Kita yang bukan orang Yahudi tentu akan kesulitan untuk memahami inti kitab Ibrani ini karena memang kita tidak memiliki kebiasaan atau tradisi seperti bangsa Yahudi. Oleh karena itu, supaya kita dapat memahami kitab Ibrani ini, kita perlu belajar untuk memahami semangat penulis kitab ini dan apa tujuan ia menulis kitab ini. Dalam hal ini, salah satu tujuan utama penulis kitab Ibrani adalah untuk menjelaskan kepada bangsa Yahudi bahwa Yesus Kristus itu adalah Mesias, bahwa Yesus Kristus itulah penggenapan hukum Taurat. Bangsa Yahudi sangat meninggikan dan mengagungkan hukum Taurat, karena itulah hukum yang diberikan Allah sendiri kepada nenek moyang mereka. Mereka pun sangat bangga bahwa mereka adalah keturunan Abraham, Ishak, dan Yakub. Namun demikian, di sinilah penulis kitab Ibrani mencoba memasukkan prinsip bahwa ada seorang sosok yang melebihi Abraham, Ishak, dan Yakub, yaitu Tuhan itu sendiri. Dan ini digambarkan dengan perbandingan antara Abraham dengan sosok lain yang lebih tinggi yaitu Melkisedek.

Kitab Ibrani menulis bahwa Melkisedek adalah raja Salem dan imam Allah yang Mahatinggi (ay. 1a). Ini sejajar dengan apa yang ditulis di dalam kitab Kejadian (Kej 14:18). Kitab Ibrani ini juga mengulang peristiwa di kitab Kejadian tersebut, yaitu ketika Melkisedek pergi menyongsong Abraham ketika Abraham kembali dan mengalahkan raja-raja dan memberkati Abraham (ay. 1b). Abraham sadar bahwa Melkisedek adalah raja Selem dan imam Allah yang Mahatinggi. Oleh karena itu Abraham pun memberikan sepersepuluh dari semuanya (yaitu sepersepuluh dari hasil rampasan perang, bukan sepersepuluh dari penghasilannya maupun sepersepuluh dari segala hartanya) (ay. 2a). Ingat bahwa konteks pemberian Abraham kepada Melkisedek adalah karena ia telah menang melawan musuhnya dan mendapatkan harta rampasan.

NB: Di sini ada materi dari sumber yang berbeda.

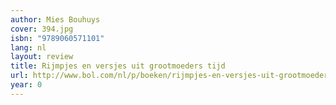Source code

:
```yaml
---
author: Mies Bouhuys
cover: 394.jpg
isbn: "9789060571101"
lang: nl
layout: review
title: Rijmpjes en versjes uit grootmoeders tijd
url: http://www.bol.com/nl/p/boeken/rijmpjes-en-versjes-uit-grootmoeders-tijd/1001004001544544/index.html
year: 0
---
```

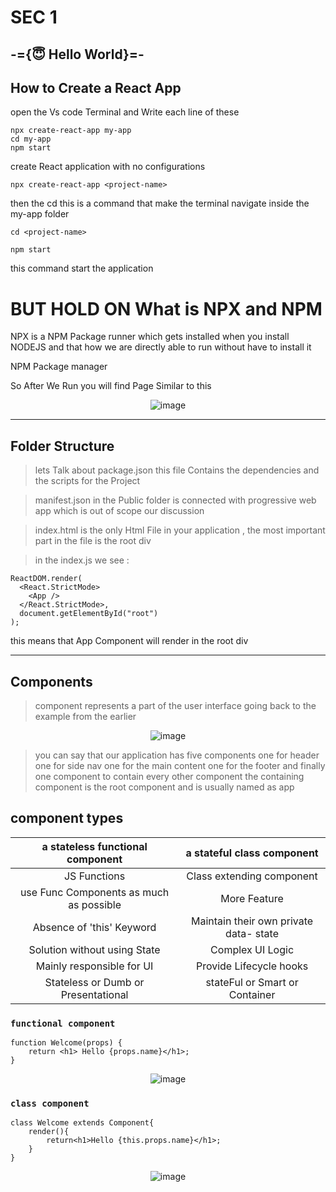 # SEC 1

## -={😇 Hello World}=-

## How to Create a React App

open the Vs code Terminal and Write each line of these

```
npx create-react-app my-app
cd my-app
npm start
```

create React application with no configurations

```
npx create-react-app <project-name>
```

then the cd this is a command that make the terminal navigate inside the my-app folder

```
cd <project-name>
```

```
npm start
```

this command start the application

# BUT HOLD ON What is NPX and NPM

NPX is a NPM Package runner which gets installed when you install NODEJS
and that how we are directly able to run without have to install it

NPM Package manager

So After We Run you will find Page Similar to this

<div align="center">

![image](https://user-images.githubusercontent.com/42722816/92280970-e639be00-eefa-11ea-95f6-d20d3f053418.png)

</div>

<hr>

## Folder Structure

> lets Talk about package.json this file Contains the dependencies and the scripts for the Project

> manifest.json in the Public folder is connected with progressive web app which is out of scope our discussion

> index.html is the only Html File in your application , the most important part in the file is the root div

> in the index.js we see :

```
ReactDOM.render(
  <React.StrictMode>
    <App />
  </React.StrictMode>,
  document.getElementById("root")
);
```

this means that App Component will render in the root div

<hr>

## Components

> component represents a part of the user interface going back to the example from the earlier

<div align="center">

![image](https://user-images.githubusercontent.com/42722816/92278326-4b8ab080-eef5-11ea-89a1-795d4a69476f.png)

</div>

> you can say that our application has five components one for header one for side nav one for the main content one for the footer and finally one component to contain every other component the containing component is the root component and is usually named as app

## component types

|    a stateless functional component     |       a stateful class component       |
| :-------------------------------------: | :------------------------------------: |
|              JS Functions               |       Class extending component        |
| use Func Components as much as possible |              More Feature              |
|        Absence of 'this' Keyword        | Maintain their own private data- state |
|      Solution without using State       |            Complex UI Logic            |
|        Mainly responsible for UI        |        Provide Lifecycle hooks         |
|   Stateless or Dumb or Presentational   |     stateFul or Smart or Container     |

### `functional component`

```
function Welcome(props) {
    return <h1> Hello {props.name}</h1>;
}
```

<div align="center">

![image](https://user-images.githubusercontent.com/42722816/92294144-7262da00-ef29-11ea-9adf-3c5a0c97898f.png)

</div>

### `class component`

```
class Welcome extends Component{
    render(){
        return<h1>Hello {this.props.name}</h1>;
    }
}
```

<div align="center">

![image](https://user-images.githubusercontent.com/42722816/92294375-f4540280-ef2b-11ea-895c-e199c082f333.png)

</div>
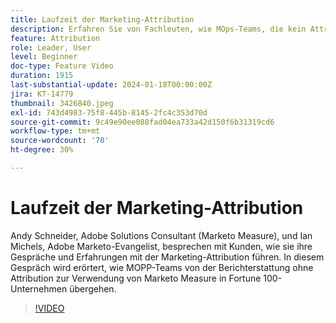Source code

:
 ```yaml
---
title: Laufzeit der Marketing-Attribution
description: Erfahren Sie von Fachleuten, wie MOps-Teams, die kein Attributions-Reporting verwenden, auf das Niveau von Fortune 100-Unternehmen gelangen, die Marketo Measure verwenden.
feature: Attribution
role: Leader, User
level: Beginner
doc-type: Feature Video
duration: 1915
last-substantial-update: 2024-01-18T00:00:00Z
jira: KT-14779
thumbnail: 3426840.jpeg
exl-id: 743d4983-75f8-445b-8145-2fc4c353d70d
source-git-commit: 9c49e90ee088fad04ea733a42d150f6b31319cd6
workflow-type: tm+mt
source-wordcount: '70'
ht-degree: 30%

---
```


# Laufzeit der Marketing-Attribution

Andy Schneider, Adobe Solutions Consultant (Marketo Measure), und Ian Michels, Adobe Marketo-Evangelist, besprechen mit Kunden, wie sie ihre Gespräche und Erfahrungen mit der Marketing-Attribution führen. In diesem Gespräch wird erörtert, wie MOPP-Teams von der Berichterstattung ohne Attribution zur Verwendung von Marketo Measure in Fortune 100-Unternehmen übergehen.

>[!VIDEO](https://video.tv.adobe.com/v/3426840/?learn=on)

Siapakah Melkisedek itu? Alkitab menulis bahwa menurut arti namanya, Melkisedek adalah raja kebenaran, serta juga raja Salem, yaitu raja damai sejahtera (ay. 2b). Kata Melkisedek dalam bahasa Ibrani sendiri adalah Malki-tsedeq (מַלְכִּי־צֶ֫דֶק) yang berasal dari 2 kata yaitu melek (מֶ֫לֶך) yang berarti raja dan tsedeq (צֶ֫דֶק) yang berarti kebenaran. Sehingga kata Melkisedek secara harafiah dapat diartikan sebagai “rajaku adalah (raja yang) benar” atau “raja kebenaran”. Selain itu, Alkitab jelas menyebut bahwa Melkisedek adalah raja Salem. Salem bisa merujuk ke wilayah di sekitar kota Yerusalem, atau bisa juga berasal dari kata Ibrani shalem (שָׁלֵם) yang berarti damai sejahtera.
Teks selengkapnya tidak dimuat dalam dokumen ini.